Elle oscille aujourd’hui entre la Shoah de 39-45 et celle du 7 octobre, ce qu’il faudrait considérer comme une réplique du trauma plutôt qu’une continuité.  La construction politique et idéologique qui la maintient dans cette temporalité gelée, est ce qui légitime le génocide de Gaza. Le sionisme s’était présenté comme le mouvement qui réintégrait le peuple juif dans l’histoire, or, la perception gelée autour du judéocide qu’il impose à la société israélienne, est précisément de nature anhistorique. « Idith Zertal7 décrit :  une vision acosmique et anhistorique de la destinée juive/israélienne (qui) était présente dans le discours israélien … 

La littérature et les études abondent de documents montrant comment l’État s’est édifié autour de la centralité de la Shoah, Israël peuple victime doit se défendre à tout prix. Mais il s’agit aussi de la construction d’un long processus d’identification des Arabes aux nazis qui a servi à effacer des esprits de la population toute la question coloniale ; dès lors, contre les nazis tout est permis. C’est le fameux eux ou nous, de survivants perpétuellement menacés d’extermination.

29 avril 1956 : Moshe Dayan déclare sur la tombe de Roï Rotberg, assassiné par des Palestiniens près de son kibboutz Nahal Oz. « Des millions de Juifs, exterminés car ils n’avaient pas de pays, nous regardent des cendres de l’histoire israélienne et nous commandent de nous installer et de créer un pays pour notre peuple… »8.

Cependant, les années 1950, avaient été celles de la consolidation des bases de l’État, le temps n’était pas aux pleurs sur les victimes du judéocide, c’était le temps des héros non pas des victimes dit Zertal9. Cette époque traduit même un rejet des rescapés qui sont traités avec mépris de sabonim, les savons, évoquant la transformation des corps juifs en savon dans les camps d’extermination.  On leur reproche de « s’être laissés emmenés comme des moutons à l’abattoir », c’est un nouveau juif qu’il faut créer qui doit perdre ses caractéristiques diasporiques, sa faiblesse, ses caractères efféminés afin d’affirmer sa force.  Il suffit d’examiner les affiches de propagande israélienne de l’époque montrant ces grands hommes blonds aux yeux bleus, musclés et virils, pour comprendre le double et inconscient implicite : à la fois, valorisation coloniale du blanc et aryanisation.

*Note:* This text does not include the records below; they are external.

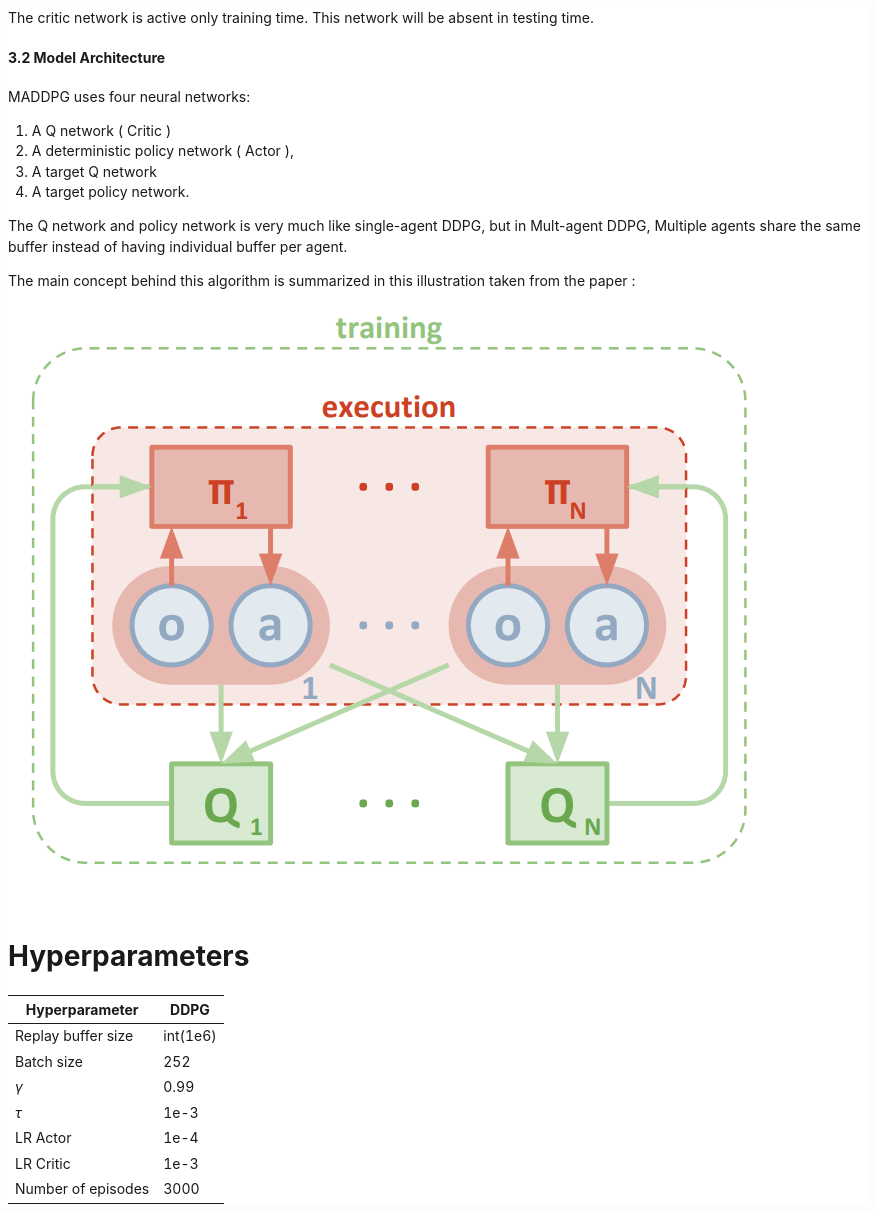 The critic network is active only training time. This network will be absent in testing time.

#### 3.2 Model Architecture
MADDPG uses four neural networks: 
1. A Q network ( Critic )
2. A deterministic policy network ( Actor ), 
3. A target Q network
4. A target policy network.

The Q network and policy network is very much like single-agent DDPG, but in Mult-agent DDPG, Multiple agents share the same buffer instead of having individual buffer per agent.

The main concept behind this algorithm is summarized in this illustration taken from the paper :
![maddpg](./images/MADDPG.png)

# Hyperparameters

| Hyperparameter        | DDPG       |
|-----------------------|------------|
| Replay buffer size    |  int(1e6)  |
| Batch size            |  252       |
| $\gamma$              |  0.99      |
| $\tau$                |  1e-3      |
| LR Actor              |  1e-4      |
| LR Critic             |  1e-3      |
| Number of episodes    |  3000      |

C’est dans les années 60 que Ben Gourion en difficulté choisit d’associer étroitement Shoah et Israël avec le procès d’Eichmann :  il s’agit de construire et d’unifier la conscience nationale autour de la Shoah   et  la politique sioniste. Il cherche aussi à obtenir le soutien international autour de la Shoah associée à Israël. Le procès réussit à la fois à universaliser la mémoire de la Shoah centrée sur Israël, et à faire du génocide un évènement à part de la seconde guerre mondiale.

Il (le procès Eichmann) constitua aussi une étape majeure dans la formation d’une culture occidentale postérieure au génocide et dans sa confrontation avec l’histoire et la mémoire de la Shoah, écrit  Zertal10.

Dans un discours adressé à la nation lors du 13e anniversaire de l’indépendance de l’État d’Israël, en 1961, Ben Gourion souligne la responsabilité envers les victimes de la Shoah, que doit assumer l’État d’Israël en général, et le procès Eichmann en particulier : « Nous, le peuple juif majoritaire en Israël, sommes les vengeurs du sang des six millions de Juifs, qui ne furent assassinés que parce qu’ils étaient juifs. »  Et il ajoute : « Cette haine bouillonne encore au sein de la plupart de nos voisins qui complotent pour nous anéantir, des dizaines de spécialistes nazis étant à leur service en qualité d’instructeurs et de conseillers pour nourrir leur haine envers Israël et le judaïsme à travers le monde. »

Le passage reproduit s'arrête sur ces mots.